After that experience, Fridababy set out to solve the problem, although she quickly found out that she was alone, blazing a trail for postpartum recovery products. "We learned that there are 4 million babies born in the U.S. each year," she says. "There are also countless brands that service those babies and make baby products like baby food, baby wipes, baby swaddles, everything you can imagine for newborn care. But there are maybe two brands that service the 4 million moms who are also born. That was really eye-opening for us."

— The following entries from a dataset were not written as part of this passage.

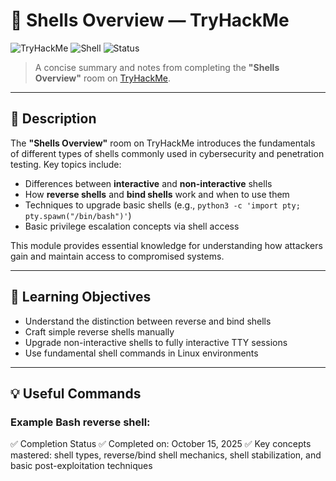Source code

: # 🐚 Shells Overview — TryHackMe

![TryHackMe](https://img.shields.io/badge/TryHackMe-000000?style=for-the-badge&logo=tryhackme&logoColor=white)
![Shell](https://img.shields.io/badge/Shell-Bash%20%7C%20Reverse%20%7C%20Bind-333333?style=for-the-badge)
![Status](https://img.shields.io/badge/Status-Completed-brightgreen?style=for-the-badge)

> A concise summary and notes from completing the **"Shells Overview"** room on [TryHackMe](https://tryhackme.com).

---

## 📌 Description

The **"Shells Overview"** room on TryHackMe introduces the fundamentals of different types of shells commonly used in cybersecurity and penetration testing. Key topics include:

- Differences between **interactive** and **non-interactive** shells  
- How **reverse shells** and **bind shells** work and when to use them  
- Techniques to upgrade basic shells (e.g., `python3 -c 'import pty; pty.spawn("/bin/bash")'`)  
- Basic privilege escalation concepts via shell access  

This module provides essential knowledge for understanding how attackers gain and maintain access to compromised systems.

---

## 🎯 Learning Objectives

- Understand the distinction between reverse and bind shells  
- Craft simple reverse shells manually  
- Upgrade non-interactive shells to fully interactive TTY sessions  
- Use fundamental shell commands in Linux environments  

---

## 💡 Useful Commands

### Example Bash reverse shell:
✅ Completion Status
✅ Completed on: October 15, 2025
✅ Key concepts mastered: shell types, reverse/bind shell mechanics, shell stabilization, and basic post-exploitation techniques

If you're thinking, "Why hasn't anyone done this already?" it's because developing these types of products for retail stores wasn't easy. "It's really, really hard to make such premium products disposable at a universally accessible price point," Hirschhorn says. Take, for instance, those salami-shaped hemorrhoid pads again: Hirschhorn found that there are only a few manufacturers in the world who make wipes, and there are only a small number of shapes and sizes of wipes that the machinery was able to cut; it was charting new territory to make one, long pad liner that could cover a woman's whole perineal area.
Getting the products onto store shelves was another hurdle, since, again, there's no postpartum recovery section anywhere, and the line doesn't quite belong with the feminine care products or the baby products. Plus, first-time moms might not know what they need. "Very few women actually share with each other about their physical recovery experience," she says. "It's also not a part of prenatal care, and it should be. There's no way to systematize or universalize people's postpartum experience, since everyone is slightly different, but there could be a little more openness about the fact that that 80% of women get stitches, or 72% of women get hemorrhoids the size of chestnuts and can't sit properly." Luckily, Hirschhorn found that retailers were open to creating a new postpartum section in their aisles, and the Frida Mom products are carried at Target, Amazon, and Buybuy Baby.
The result is a faster, more comfortable recovery experience for women. "We want first-time moms to feel as informed and prepared as a first-time mom," she says. "It's such a delicate time in a woman's life, and it's one of those times that knowledge is confidence. And the more confident you are, the better you're able to recover and take care of another life."